_WHAT TO DO_: Take the entries that follow and return exactly the lines from the one holding "<span style='color: darkorange;'>Develop" through the one holding "by IEEE Xplore.</span>", both included. Nothing else is needed.

Pictures paired with source code
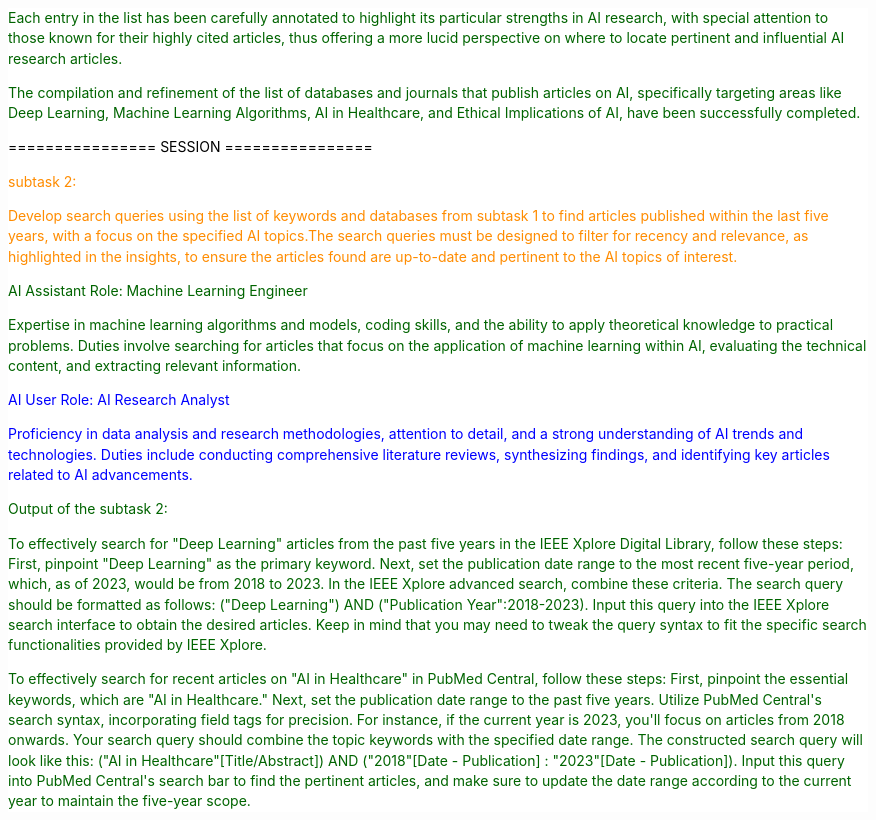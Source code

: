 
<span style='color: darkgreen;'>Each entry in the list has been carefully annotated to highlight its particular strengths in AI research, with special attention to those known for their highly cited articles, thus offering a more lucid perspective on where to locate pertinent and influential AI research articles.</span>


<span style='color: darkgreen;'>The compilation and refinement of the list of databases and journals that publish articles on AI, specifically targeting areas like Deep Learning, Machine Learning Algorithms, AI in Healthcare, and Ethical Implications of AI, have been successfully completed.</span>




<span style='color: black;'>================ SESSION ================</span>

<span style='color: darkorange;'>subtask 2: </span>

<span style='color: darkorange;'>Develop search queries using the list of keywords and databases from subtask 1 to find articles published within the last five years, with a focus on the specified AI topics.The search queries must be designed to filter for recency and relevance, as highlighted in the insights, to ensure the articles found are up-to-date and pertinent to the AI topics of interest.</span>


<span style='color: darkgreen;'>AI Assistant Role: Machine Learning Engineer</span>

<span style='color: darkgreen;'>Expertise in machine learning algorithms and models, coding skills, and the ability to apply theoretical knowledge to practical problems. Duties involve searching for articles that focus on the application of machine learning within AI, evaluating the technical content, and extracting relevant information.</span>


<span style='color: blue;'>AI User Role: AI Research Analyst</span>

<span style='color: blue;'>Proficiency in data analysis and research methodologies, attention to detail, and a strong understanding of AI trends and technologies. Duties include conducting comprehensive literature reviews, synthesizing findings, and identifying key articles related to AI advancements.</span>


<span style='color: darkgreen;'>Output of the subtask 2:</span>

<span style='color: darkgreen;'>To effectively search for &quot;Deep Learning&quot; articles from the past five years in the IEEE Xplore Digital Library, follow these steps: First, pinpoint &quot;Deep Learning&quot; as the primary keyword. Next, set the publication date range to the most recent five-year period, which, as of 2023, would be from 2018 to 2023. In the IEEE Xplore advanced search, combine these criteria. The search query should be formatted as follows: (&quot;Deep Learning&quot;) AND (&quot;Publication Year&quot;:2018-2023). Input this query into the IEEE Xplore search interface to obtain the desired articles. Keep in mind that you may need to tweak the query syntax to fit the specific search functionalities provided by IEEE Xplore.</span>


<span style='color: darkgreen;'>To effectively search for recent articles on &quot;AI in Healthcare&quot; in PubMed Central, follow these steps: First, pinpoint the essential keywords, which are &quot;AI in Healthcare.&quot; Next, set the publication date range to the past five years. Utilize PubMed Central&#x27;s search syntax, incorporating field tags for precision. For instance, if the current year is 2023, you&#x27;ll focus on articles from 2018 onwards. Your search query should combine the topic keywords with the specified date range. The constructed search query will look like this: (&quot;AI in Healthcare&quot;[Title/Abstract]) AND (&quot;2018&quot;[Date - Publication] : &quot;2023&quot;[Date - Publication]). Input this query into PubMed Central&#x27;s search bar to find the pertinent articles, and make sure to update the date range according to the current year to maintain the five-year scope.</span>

---

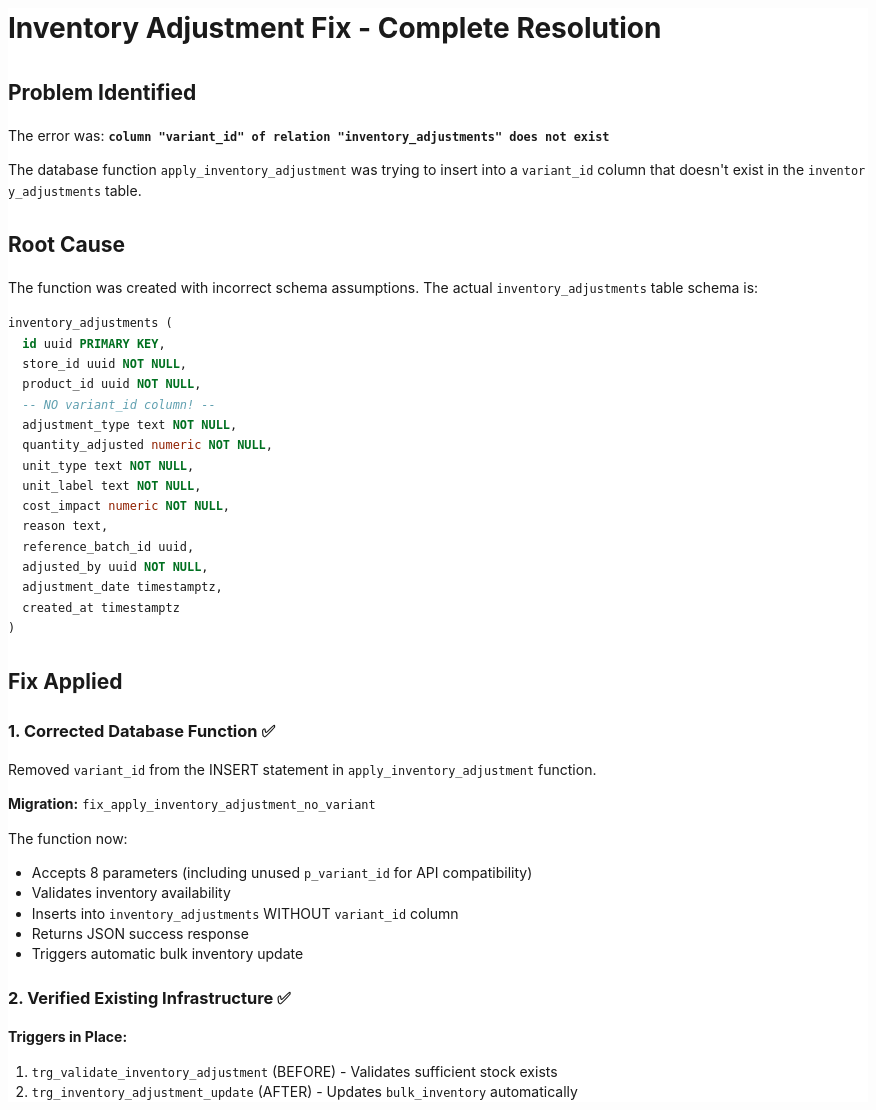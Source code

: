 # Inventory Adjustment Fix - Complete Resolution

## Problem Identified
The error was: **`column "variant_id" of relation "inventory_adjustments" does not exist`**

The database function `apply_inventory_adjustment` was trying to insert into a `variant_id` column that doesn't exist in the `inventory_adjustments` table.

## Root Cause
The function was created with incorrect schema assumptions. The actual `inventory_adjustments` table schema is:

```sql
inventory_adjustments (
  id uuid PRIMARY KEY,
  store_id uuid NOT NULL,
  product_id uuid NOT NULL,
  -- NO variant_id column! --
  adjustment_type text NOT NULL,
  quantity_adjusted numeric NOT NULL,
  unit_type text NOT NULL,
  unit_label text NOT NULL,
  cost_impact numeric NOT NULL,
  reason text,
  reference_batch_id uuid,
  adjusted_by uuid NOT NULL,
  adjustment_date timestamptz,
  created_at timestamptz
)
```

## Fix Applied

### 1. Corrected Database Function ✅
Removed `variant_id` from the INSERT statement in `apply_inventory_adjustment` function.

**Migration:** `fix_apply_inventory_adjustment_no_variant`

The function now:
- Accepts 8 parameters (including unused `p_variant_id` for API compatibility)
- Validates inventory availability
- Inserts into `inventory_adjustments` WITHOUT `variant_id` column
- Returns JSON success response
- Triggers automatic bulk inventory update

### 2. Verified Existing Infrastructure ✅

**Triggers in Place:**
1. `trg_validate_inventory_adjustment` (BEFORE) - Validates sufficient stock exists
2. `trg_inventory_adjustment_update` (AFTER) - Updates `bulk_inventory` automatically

_ANSWER TO THIS PROBLEM_:
<span style='color: darkorange;'>Develop search queries using the list of keywords and databases from subtask 1 to find articles published within the last five years, with a focus on the specified AI topics.The search queries must be designed to filter for recency and relevance, as highlighted in the insights, to ensure the articles found are up-to-date and pertinent to the AI topics of interest.</span>


<span style='color: darkgreen;'>AI Assistant Role: Machine Learning Engineer</span>

<span style='color: darkgreen;'>Expertise in machine learning algorithms and models, coding skills, and the ability to apply theoretical knowledge to practical problems. Duties involve searching for articles that focus on the application of machine learning within AI, evaluating the technical content, and extracting relevant information.</span>


<span style='color: blue;'>AI User Role: AI Research Analyst</span>

<span style='color: blue;'>Proficiency in data analysis and research methodologies, attention to detail, and a strong understanding of AI trends and technologies. Duties include conducting comprehensive literature reviews, synthesizing findings, and identifying key articles related to AI advancements.</span>


<span style='color: darkgreen;'>Output of the subtask 2:</span>

<span style='color: darkgreen;'>To effectively search for &quot;Deep Learning&quot; articles from the past five years in the IEEE Xplore Digital Library, follow these steps: First, pinpoint &quot;Deep Learning&quot; as the primary keyword. Next, set the publication date range to the most recent five-year period, which, as of 2023, would be from 2018 to 2023. In the IEEE Xplore advanced search, combine these criteria. The search query should be formatted as follows: (&quot;Deep Learning&quot;) AND (&quot;Publication Year&quot;:2018-2023). Input this query into the IEEE Xplore search interface to obtain the desired articles. Keep in mind that you may need to tweak the query syntax to fit the specific search functionalities provided by IEEE Xplore.</span>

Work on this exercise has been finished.